**WHAT THE TASK ASKS:** All of the data should be restated word for word.

Saved entries

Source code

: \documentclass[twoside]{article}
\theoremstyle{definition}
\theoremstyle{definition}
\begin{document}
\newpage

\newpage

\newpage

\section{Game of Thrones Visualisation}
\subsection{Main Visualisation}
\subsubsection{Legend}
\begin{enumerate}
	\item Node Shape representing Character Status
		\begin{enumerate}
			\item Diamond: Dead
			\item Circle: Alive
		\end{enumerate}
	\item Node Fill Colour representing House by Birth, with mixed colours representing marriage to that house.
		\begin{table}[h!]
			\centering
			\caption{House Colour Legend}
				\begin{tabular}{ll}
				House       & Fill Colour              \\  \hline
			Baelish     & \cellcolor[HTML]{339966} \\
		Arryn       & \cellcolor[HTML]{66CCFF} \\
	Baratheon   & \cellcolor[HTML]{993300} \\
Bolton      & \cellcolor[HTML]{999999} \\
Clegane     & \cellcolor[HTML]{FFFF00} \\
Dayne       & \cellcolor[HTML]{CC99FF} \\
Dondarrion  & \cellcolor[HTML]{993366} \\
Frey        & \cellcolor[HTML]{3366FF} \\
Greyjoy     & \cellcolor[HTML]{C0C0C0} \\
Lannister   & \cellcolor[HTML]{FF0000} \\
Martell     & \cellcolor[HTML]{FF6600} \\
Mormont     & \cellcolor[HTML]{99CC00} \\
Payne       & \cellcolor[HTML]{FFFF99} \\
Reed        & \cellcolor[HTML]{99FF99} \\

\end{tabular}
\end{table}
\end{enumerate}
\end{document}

**SOLUTION TO THIS PROBLEM:**
Source code

: \documentclass[twoside]{article}
\theoremstyle{definition}
\theoremstyle{definition}
\begin{document}
\newpage

\newpage

\newpage

\section{Game of Thrones Visualisation}
\subsection{Main Visualisation}
\subsubsection{Legend}
\begin{enumerate}
	\item Node Shape representing Character Status
		\begin{enumerate}
			\item Diamond: Dead
			\item Circle: Alive
		\end{enumerate}
	\item Node Fill Colour representing House by Birth, with mixed colours representing marriage to that house.
		\begin{table}[h!]
			\centering
			\caption{House Colour Legend}
				\begin{tabular}{ll}
				House       & Fill Colour              \\  \hline
			Baelish     & \cellcolor[HTML]{339966} \\
		Arryn       & \cellcolor[HTML]{66CCFF} \\
	Baratheon   & \cellcolor[HTML]{993300} \\
Bolton      & \cellcolor[HTML]{999999} \\
Clegane     & \cellcolor[HTML]{FFFF00} \\
Dayne       & \cellcolor[HTML]{CC99FF} \\
Dondarrion  & \cellcolor[HTML]{993366} \\
Frey        & \cellcolor[HTML]{3366FF} \\
Greyjoy     & \cellcolor[HTML]{C0C0C0} \\
Lannister   & \cellcolor[HTML]{FF0000} \\
Martell     & \cellcolor[HTML]{FF6600} \\
Mormont     & \cellcolor[HTML]{99CC00} \\
Payne       & \cellcolor[HTML]{FFFF99} \\
Reed        & \cellcolor[HTML]{99FF99} \\

\end{tabular}
\end{table}
\end{enumerate}
\end{document}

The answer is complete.